Notre Dame University

Notre Dame Island Map Photo Gallery



That is inside. Outside, the transepts are absorbed by the sluggish flow of Notre-Dame’s leaden skin. For Viollet-le-Duc’s musty and self-righteous cackle can be heard all over the building. Apart from a few tiny scenes around the borders of the main compositions, too minor to touch up, the sculpture just does not convince, even with Michelin’s admirable sorting out of what is obviously nineteenth-century and what is said to be medieval. The vignettes are vibrant, inhabited, like Goujon’s sculptures – and both are French first and attached to a monument in history second – the big scenes are cold bread-and-butter pudding. Not so Notre Dame de Paris’, the fourteenth-century statue inside, placed against the south-east pillar of the crossing, wide-eyed with rebellious hair. If she were not an object of veneration there might be some crisp Parisian jokes about her.

Notre Dame Athletics

Notre Dame de Paris is on the side of life. Notre-Dame the building – like Versailles – is not.
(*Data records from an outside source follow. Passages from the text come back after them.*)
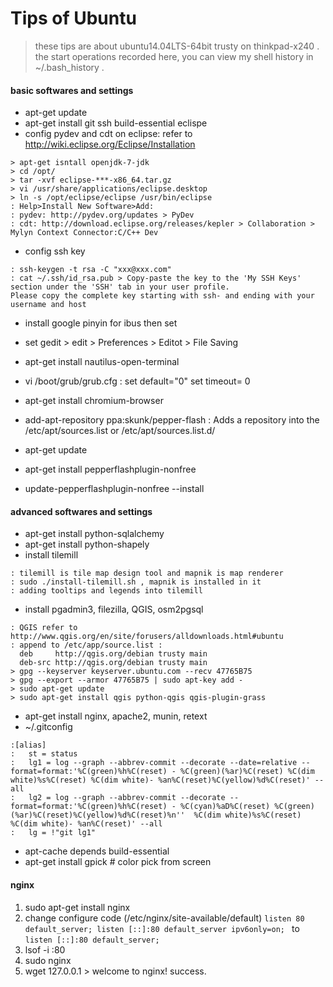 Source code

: # Tips of Ubuntu
<!-- toc -->
> these tips are about ubuntu14.04LTS-64bit trusty on thinkpad-x240 . the start operations recorded here, you can view my shell history in ~/.bash_history .

#### basic softwares and settings 

- apt-get update
- apt-get install git ssh build-essential eclispe
- config pydev and cdt on eclipse: refer to http://wiki.eclipse.org/Eclipse/Installation
```
> apt-get isntall openjdk-7-jdk
> cd /opt/ 
> tar -xvf eclipse-***-x86_64.tar.gz 
> vi /usr/share/applications/eclipse.desktop 
> ln -s /opt/eclipse/eclipse /usr/bin/eclipse
: Help>Install New Software>Add: 
: pydev: http://pydev.org/updates > PyDev
: cdt: http://download.eclipse.org/releases/kepler > Collaboration > Mylyn Context Connector:C/C++ Dev
```
- config ssh key  
```
: ssh-keygen -t rsa -C "xxx@xxx.com"
: cat ~/.ssh/id_rsa.pub > Copy-paste the key to the 'My SSH Keys' section under the 'SSH' tab in your user profile.
Please copy the complete key starting with ssh- and ending with your username and host
```
- install google pinyin for ibus then set
- set gedit > edit > Preferences > Editot > File Saving
- apt-get install nautilus-open-terminal
- vi /boot/grub/grub.cfg : set default="0"  set timeout= 0

- apt-get install chromium-browser
- add-apt-repository ppa:skunk/pepper-flash 
: Adds a repository into the /etc/apt/sources.list or /etc/apt/sources.list.d/
- apt-get update
- apt-get install pepperflashplugin-nonfree
- update-pepperflashplugin-nonfree --install


#### advanced softwares and settings	

- apt-get install python-sqlalchemy
- apt-get install python-shapely
- install tilemill   

```
: tilemill is tile map design tool and mapnik is map renderer  
: sudo ./install-tilemill.sh , mapnik is installed in it   
: adding tooltips and legends into tilemill   
```
- install pgadmin3, filezilla, QGIS, osm2pgsql  

```
: QGIS refer to http://www.qgis.org/en/site/forusers/alldownloads.html#ubuntu  
: append to /etc/app/source.list :   
  deb     http://qgis.org/debian trusty main  
  deb-src http://qgis.org/debian trusty main  
> gpg --keyserver keyserver.ubuntu.com --recv 47765B75
> gpg --export --armor 47765B75 | sudo apt-key add -
> sudo apt-get update
> sudo apt-get install qgis python-qgis qgis-plugin-grass
```

- apt-get install nginx, apache2, munin, retext
- ~/.gitconfig

```
:[alias]
:   st = status
:   lg1 = log --graph --abbrev-commit --decorate --date=relative --format=format:'%C(green)%h%C(reset) - %C(green)(%ar)%C(reset) %C(dim white)%s%C(reset) %C(dim white)- %an%C(reset)%C(yellow)%d%C(reset)' --all
:   lg2 = log --graph --abbrev-commit --decorate --format=format:'%C(green)%h%C(reset) - %C(cyan)%aD%C(reset) %C(green)(%ar)%C(reset)%C(yellow)%d%C(reset)%n''  %C(dim white)%s%C(reset) %C(dim white)- %an%C(reset)' --all
:   lg = !"git lg1"
```
- apt-cache depends build-essential
- apt-get install gpick # color pick from screen

#### nginx

1. sudo apt-get install nginx
2. change configure code (/etc/nginx/site-available/default) `listen 80 default_server; listen [::]:80 default_server ipv6only=on;
` to `listen [::]:80 default_server;`
3. lsof -i :80 
4. sudo nginx
5. wget 127.0.0.1  > welcome to nginx! success.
But it is filled with a tremendous bleak force; the authentic Victorian father: Gladstone-les-Grandes-Terres. Begun in 1163, finished in effect by 1220, it took the Gothic structural discoveries and hit them for six. The extra freedom given by the pointed arch and the flying buttress was absorbed, understood – and then re-used to serve the old style, just as a reactionary politician might wolf a few progressive ideas. The deep galleries were kept, and used as instruments of darkness. The flying buttresses, the two rows of aisles and third row of chapels are all set out like a textblog of Gothic structure. It is a Romanesque building given an atomic warhead.

Notre Dame Admissions

Even in a blog made up of personal views, this is excessively personal. When my wife read it, she suggested that there was a nebulousness at the heart of Notre-Dame which would admit conflicting views (utterly different from the compassion at the heart of St Paul’s, which will embrace conflicting views). And that is undoubtedly true. Notre-Dame is cosmically equivocal, the each-way bet of the Sourire de Reims that goes so much deeper than mere shifiness. Born hermaphrodite, and for my money desexed altogether by Viollet-le-Duc, it hangs there with snake’s eyes; alert, yet indolent after eight centuries.